MEDELLIN, Colombie — Le pilote de l’avion nolisé qui s’est écrasé avec 77 personnes à bord en Colombie a déclaré aux contrôleurs aériens qu’il était à court de carburant dans les instants ayant précédé la tragédie.

Un enregistrement provenant de la tour de contrôle, obtenu par les médias colombiens, montre que le pilote de l’avion British Aerospace 146 Avro a demandé plusieurs fois l’autorisation d’atterrir à cause d’une «panne électrique totale» et d’un manque de carburant.

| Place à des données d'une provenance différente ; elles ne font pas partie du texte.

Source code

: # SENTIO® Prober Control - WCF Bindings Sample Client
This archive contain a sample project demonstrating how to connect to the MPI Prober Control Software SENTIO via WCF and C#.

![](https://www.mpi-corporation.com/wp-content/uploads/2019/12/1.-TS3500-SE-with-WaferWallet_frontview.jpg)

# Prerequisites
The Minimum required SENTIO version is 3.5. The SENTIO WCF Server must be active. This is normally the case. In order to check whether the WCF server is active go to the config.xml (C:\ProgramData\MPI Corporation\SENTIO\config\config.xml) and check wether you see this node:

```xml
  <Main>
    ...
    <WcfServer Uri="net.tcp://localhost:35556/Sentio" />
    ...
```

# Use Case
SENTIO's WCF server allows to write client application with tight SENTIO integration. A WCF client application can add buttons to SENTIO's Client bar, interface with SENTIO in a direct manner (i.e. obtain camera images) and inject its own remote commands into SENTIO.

Une contrôleuse aérienne lui demande toutefois d’attendre sept minutes, puisqu’un autre appareil éprouvant des ennuis mécaniques a la priorité pour atterrir. Le pilote s’engage alors dans une procédure d’attente, avant de commencer à s’impatienter et de réclamer des instructions pour atterrir.

Saisissant à ce moment l’urgence de la situation, la contrôleuse ordonne à l’autre avion de s’écarter pour faire place au BAE 146 Avro, mais il est alors trop tard. L’appareil perd de la vitesse et de l’altitude à environ 13 kilomètres de l’aéroport de Medellin. Tout juste avant que le contact radio soit coupé, le pilote affirme qu’il vole à une altitude de 9000 pieds (2743 mètres).

L’enregistrement semble confirmer le récit d’un pilote qui se trouvait à bord d’un avion de ligne à proximité et d’une agente de bord qui a survécu à l’écrasement. L’absence d’explosion pousse également les enquêteurs à conclure à une rare panne de carburant.

Les deux enregistreurs de vol ont été récupérés et seront examinés par des experts britanniques.

La catastrophe de lundi soir a fait 71 morts, dont la majorité des membres de l’équipe de soccer brésilienne Chapecoense. Six personnes ont survécu.

Deux cérémonies à la mémoire des victimes — une à Medellin, en Colombie, et l’autre à Chapeco, au Brésil — ont eu lieu mercredi soir.